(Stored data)
● ● ● ● ●
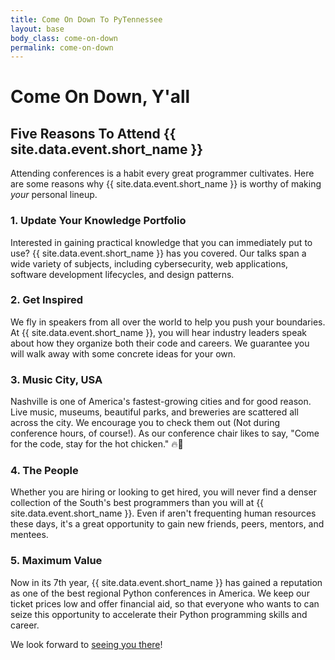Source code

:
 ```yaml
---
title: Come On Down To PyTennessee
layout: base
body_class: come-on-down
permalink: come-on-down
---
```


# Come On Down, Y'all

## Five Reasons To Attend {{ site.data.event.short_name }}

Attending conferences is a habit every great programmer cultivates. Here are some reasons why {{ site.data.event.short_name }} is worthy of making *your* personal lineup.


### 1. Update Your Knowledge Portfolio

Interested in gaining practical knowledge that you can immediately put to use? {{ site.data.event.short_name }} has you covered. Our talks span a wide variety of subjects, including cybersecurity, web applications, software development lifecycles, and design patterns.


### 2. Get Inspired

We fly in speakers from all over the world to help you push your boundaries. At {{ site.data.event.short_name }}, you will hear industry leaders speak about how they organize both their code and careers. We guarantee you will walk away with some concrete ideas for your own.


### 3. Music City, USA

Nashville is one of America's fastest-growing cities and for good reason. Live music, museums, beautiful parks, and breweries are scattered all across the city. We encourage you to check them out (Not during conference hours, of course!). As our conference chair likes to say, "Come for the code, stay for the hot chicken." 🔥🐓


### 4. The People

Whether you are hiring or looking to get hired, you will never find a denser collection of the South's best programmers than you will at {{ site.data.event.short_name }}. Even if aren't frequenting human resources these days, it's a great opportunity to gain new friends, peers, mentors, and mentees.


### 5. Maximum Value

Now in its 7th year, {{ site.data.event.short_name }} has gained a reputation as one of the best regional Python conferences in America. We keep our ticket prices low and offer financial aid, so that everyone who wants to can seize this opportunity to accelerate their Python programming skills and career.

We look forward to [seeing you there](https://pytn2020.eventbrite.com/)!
● ● ● ● ●
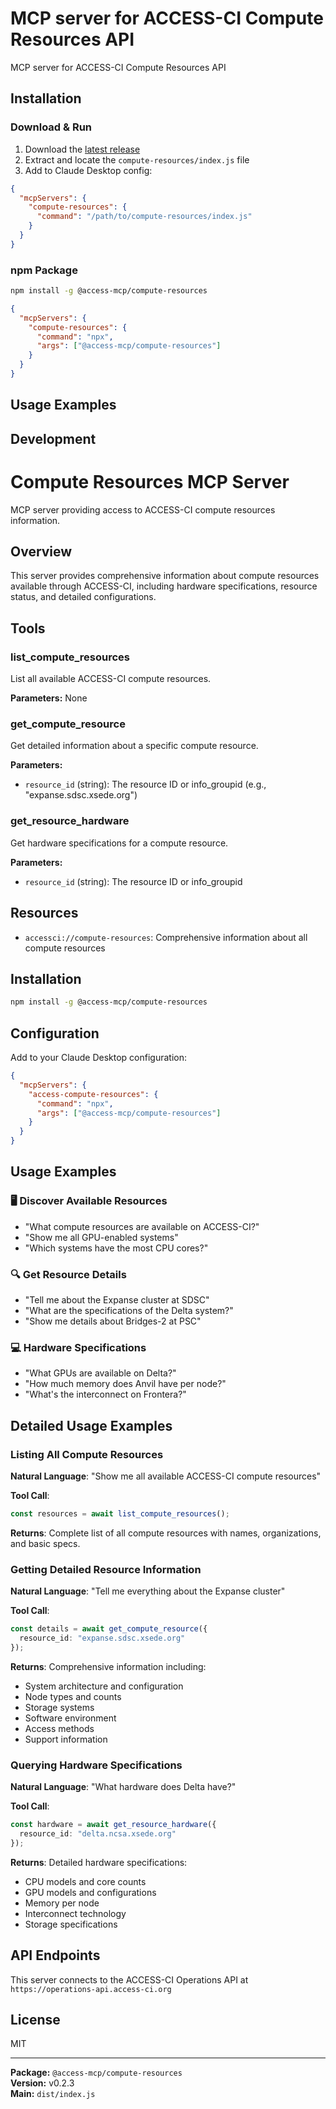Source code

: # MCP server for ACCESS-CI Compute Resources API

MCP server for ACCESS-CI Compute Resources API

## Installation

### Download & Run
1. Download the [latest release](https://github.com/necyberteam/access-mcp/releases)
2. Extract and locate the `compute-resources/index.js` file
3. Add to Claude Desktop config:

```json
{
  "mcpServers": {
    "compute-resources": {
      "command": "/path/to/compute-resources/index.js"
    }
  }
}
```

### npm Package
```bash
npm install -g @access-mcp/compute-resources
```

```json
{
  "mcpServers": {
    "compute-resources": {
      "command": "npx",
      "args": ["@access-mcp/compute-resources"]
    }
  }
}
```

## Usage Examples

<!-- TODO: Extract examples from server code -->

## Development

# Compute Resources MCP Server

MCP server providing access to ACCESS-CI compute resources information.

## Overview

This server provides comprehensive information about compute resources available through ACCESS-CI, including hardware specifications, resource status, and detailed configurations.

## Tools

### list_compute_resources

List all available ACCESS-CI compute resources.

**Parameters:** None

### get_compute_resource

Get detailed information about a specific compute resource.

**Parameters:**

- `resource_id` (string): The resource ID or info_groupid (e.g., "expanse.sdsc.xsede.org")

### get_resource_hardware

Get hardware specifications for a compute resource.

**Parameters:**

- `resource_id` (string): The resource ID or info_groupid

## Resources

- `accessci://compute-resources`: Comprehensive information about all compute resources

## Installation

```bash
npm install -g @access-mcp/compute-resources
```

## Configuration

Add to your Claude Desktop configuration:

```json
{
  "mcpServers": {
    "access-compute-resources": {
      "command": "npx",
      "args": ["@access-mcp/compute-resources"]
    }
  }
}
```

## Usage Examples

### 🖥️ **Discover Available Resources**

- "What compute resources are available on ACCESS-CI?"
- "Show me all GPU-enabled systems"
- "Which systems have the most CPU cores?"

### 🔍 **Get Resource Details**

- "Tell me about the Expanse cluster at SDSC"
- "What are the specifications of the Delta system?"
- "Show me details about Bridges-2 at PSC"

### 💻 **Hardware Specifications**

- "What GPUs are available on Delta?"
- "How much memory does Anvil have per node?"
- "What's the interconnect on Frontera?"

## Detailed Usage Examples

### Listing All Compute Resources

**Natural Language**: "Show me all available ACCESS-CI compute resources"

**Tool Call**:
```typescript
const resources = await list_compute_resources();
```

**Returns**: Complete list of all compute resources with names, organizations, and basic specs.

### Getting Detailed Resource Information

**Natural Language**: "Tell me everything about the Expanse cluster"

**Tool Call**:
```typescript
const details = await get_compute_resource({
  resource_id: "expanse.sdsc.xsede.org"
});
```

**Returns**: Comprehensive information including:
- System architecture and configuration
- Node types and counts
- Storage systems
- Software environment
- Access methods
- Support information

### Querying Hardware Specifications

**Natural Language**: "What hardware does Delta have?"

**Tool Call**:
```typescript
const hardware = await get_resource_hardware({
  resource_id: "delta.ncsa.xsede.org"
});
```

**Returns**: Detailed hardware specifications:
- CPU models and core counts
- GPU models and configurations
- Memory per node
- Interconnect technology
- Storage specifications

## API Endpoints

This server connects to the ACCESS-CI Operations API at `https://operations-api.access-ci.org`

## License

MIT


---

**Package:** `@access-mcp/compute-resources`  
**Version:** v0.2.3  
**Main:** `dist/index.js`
● ● ● ● ●
= TASK STATEMENT =
Return, with no change at all, every line in the entries above from the line containing "me details about" through the line containing "### Getting Detailed Resource Information".

= RESULT FOR THIS TASK =
- "Show me details about Bridges-2 at PSC"

### 💻 **Hardware Specifications**

- "What GPUs are available on Delta?"
- "How much memory does Anvil have per node?"
- "What's the interconnect on Frontera?"

## Detailed Usage Examples

### Listing All Compute Resources

**Natural Language**: "Show me all available ACCESS-CI compute resources"

**Tool Call**:
```typescript
const resources = await list_compute_resources();
```

**Returns**: Complete list of all compute resources with names, organizations, and basic specs.

### Getting Detailed Resource Information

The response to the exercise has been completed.